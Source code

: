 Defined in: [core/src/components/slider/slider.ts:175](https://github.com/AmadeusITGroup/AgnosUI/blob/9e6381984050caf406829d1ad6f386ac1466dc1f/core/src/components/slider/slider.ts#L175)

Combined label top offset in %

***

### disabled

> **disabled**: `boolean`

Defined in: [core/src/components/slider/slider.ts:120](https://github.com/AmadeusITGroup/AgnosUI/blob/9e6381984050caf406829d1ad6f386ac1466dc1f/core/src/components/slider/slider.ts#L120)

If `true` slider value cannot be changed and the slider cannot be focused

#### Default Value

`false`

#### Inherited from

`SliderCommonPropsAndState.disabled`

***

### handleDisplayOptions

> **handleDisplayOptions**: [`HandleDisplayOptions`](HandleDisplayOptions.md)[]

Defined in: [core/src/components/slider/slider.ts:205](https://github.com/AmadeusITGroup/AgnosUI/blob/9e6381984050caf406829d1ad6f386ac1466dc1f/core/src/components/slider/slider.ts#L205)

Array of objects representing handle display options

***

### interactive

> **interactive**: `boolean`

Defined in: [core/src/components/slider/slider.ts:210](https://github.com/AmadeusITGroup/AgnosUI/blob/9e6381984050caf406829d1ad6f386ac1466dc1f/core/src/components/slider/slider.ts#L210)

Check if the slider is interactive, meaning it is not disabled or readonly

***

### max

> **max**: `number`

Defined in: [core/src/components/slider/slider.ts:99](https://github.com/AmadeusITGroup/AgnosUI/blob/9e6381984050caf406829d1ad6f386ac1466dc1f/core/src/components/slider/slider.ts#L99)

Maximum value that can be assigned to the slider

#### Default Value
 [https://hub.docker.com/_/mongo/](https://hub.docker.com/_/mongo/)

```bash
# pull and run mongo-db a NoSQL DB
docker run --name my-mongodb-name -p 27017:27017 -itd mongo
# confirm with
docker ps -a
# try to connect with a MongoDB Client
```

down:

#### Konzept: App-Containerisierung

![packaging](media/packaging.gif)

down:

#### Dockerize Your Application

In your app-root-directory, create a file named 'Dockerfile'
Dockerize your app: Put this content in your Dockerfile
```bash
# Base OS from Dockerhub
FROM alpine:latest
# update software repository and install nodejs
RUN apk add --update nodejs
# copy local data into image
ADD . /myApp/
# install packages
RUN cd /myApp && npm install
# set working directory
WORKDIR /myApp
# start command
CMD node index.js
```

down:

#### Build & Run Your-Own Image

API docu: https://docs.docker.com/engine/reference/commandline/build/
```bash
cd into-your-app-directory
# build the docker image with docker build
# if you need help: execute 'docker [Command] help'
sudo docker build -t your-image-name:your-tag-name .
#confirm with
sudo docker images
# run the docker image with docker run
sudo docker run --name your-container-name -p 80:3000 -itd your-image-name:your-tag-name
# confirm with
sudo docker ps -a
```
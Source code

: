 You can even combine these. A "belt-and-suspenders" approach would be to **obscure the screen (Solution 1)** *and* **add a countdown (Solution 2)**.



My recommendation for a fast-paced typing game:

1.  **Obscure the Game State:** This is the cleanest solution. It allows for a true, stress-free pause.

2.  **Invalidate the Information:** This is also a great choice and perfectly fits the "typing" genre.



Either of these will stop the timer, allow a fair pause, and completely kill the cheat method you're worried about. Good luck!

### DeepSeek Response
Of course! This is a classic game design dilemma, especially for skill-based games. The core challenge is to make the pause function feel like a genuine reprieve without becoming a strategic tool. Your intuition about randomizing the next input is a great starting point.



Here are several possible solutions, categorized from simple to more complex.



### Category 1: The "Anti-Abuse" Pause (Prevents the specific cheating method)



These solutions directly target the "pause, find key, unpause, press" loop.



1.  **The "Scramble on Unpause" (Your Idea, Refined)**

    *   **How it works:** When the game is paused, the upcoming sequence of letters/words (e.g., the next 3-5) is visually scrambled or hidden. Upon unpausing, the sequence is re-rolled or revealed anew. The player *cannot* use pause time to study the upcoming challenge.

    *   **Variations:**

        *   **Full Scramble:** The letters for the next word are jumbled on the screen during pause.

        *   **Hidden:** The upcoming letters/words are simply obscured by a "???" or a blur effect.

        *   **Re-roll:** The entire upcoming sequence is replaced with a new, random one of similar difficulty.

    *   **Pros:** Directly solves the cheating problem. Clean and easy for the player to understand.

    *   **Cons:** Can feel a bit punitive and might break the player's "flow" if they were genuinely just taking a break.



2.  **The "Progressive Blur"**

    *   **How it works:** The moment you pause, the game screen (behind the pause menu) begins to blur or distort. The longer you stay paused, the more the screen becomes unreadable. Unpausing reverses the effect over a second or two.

——

■ TASK TO CARRY OUT: Among the lines of the entries above, count those containing the string "update". Write the number alone.

■ TASK ANSWER: 2